■ **EXERCISE REQUIREMENTS**
Among the entries below, count the lines where the string "diaminoargint" occurs, and give only the number.

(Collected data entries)
****
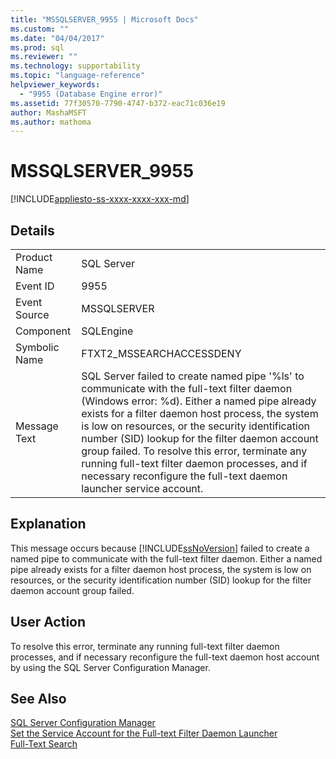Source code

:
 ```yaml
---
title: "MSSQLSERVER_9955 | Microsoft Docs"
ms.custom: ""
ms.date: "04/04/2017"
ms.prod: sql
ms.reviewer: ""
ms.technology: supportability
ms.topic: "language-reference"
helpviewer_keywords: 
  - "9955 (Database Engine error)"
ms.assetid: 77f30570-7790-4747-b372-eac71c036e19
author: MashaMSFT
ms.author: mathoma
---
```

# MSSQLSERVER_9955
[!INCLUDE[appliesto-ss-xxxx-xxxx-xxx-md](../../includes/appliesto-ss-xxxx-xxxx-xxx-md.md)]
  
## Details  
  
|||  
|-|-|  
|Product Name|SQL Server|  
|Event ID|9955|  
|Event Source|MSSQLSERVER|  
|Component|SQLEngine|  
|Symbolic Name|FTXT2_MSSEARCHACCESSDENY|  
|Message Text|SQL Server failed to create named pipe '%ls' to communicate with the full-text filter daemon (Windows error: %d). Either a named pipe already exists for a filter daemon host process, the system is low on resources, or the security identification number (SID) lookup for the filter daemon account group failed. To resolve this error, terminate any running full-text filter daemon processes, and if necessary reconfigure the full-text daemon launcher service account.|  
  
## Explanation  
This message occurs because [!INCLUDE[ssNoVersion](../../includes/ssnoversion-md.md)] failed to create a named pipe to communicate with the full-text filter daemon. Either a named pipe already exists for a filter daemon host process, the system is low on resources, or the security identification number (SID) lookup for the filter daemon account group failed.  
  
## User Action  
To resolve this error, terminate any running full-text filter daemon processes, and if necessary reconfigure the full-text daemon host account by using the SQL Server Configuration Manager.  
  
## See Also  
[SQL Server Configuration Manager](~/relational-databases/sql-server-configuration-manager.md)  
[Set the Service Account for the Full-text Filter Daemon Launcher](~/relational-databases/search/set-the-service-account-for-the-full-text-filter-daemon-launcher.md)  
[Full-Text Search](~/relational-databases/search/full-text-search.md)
****
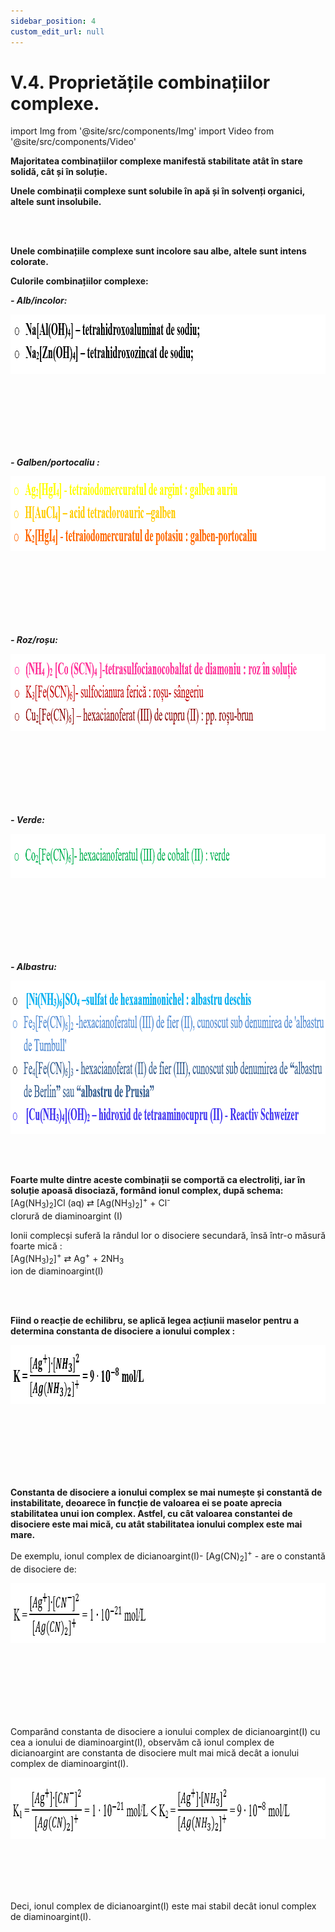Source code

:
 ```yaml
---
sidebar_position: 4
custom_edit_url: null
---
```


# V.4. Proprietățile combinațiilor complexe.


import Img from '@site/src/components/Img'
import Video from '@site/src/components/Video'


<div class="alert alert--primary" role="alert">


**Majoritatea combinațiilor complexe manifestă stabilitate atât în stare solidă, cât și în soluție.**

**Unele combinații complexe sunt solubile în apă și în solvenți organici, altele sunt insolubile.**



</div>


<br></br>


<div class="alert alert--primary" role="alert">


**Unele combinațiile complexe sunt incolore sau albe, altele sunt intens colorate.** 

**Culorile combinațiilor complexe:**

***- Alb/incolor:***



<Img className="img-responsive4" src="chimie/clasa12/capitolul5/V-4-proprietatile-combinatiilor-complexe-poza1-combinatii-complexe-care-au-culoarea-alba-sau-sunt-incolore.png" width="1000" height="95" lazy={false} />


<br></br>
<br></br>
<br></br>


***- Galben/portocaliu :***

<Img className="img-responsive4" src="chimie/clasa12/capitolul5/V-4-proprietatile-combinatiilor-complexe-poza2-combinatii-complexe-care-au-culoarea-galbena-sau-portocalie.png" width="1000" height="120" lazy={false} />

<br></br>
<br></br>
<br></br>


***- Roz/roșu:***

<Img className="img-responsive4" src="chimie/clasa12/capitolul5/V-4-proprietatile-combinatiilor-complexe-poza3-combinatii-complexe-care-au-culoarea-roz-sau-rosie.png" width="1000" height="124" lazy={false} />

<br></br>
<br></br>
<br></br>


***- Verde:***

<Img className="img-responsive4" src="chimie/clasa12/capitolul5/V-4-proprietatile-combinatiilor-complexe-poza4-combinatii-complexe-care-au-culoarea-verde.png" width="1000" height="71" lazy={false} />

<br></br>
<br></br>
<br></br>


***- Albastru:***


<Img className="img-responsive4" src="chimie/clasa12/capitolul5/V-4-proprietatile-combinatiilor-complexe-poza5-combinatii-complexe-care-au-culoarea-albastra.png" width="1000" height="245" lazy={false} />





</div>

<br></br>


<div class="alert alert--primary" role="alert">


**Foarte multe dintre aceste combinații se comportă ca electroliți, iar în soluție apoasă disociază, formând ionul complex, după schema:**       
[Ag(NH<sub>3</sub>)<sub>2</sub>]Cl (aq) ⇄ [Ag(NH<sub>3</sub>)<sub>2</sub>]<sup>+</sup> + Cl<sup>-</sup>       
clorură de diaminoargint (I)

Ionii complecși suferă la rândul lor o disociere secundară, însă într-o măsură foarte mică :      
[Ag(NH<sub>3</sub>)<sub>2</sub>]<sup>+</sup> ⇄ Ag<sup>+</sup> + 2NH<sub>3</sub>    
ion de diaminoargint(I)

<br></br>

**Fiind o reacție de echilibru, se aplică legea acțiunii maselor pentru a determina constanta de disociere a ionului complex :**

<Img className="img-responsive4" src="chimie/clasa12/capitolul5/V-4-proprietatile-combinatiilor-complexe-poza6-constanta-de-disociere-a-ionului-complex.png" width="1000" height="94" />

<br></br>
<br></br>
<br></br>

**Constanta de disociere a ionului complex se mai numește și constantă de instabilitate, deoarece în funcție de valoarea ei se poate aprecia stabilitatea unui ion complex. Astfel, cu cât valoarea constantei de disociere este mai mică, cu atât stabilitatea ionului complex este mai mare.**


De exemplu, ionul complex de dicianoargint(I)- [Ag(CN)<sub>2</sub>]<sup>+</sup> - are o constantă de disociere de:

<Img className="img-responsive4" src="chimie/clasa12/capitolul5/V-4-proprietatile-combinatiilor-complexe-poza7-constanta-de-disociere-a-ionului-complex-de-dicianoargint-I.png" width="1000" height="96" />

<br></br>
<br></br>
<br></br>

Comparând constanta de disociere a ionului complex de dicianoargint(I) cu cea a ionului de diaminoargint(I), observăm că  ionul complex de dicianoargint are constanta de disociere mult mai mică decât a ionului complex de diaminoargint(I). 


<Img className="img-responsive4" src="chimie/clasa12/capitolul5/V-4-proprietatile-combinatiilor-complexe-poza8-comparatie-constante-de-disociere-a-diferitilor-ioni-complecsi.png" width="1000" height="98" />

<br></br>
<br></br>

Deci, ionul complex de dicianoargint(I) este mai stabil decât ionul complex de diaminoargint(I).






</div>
****
■ **EXERCISE RESPONSE**
4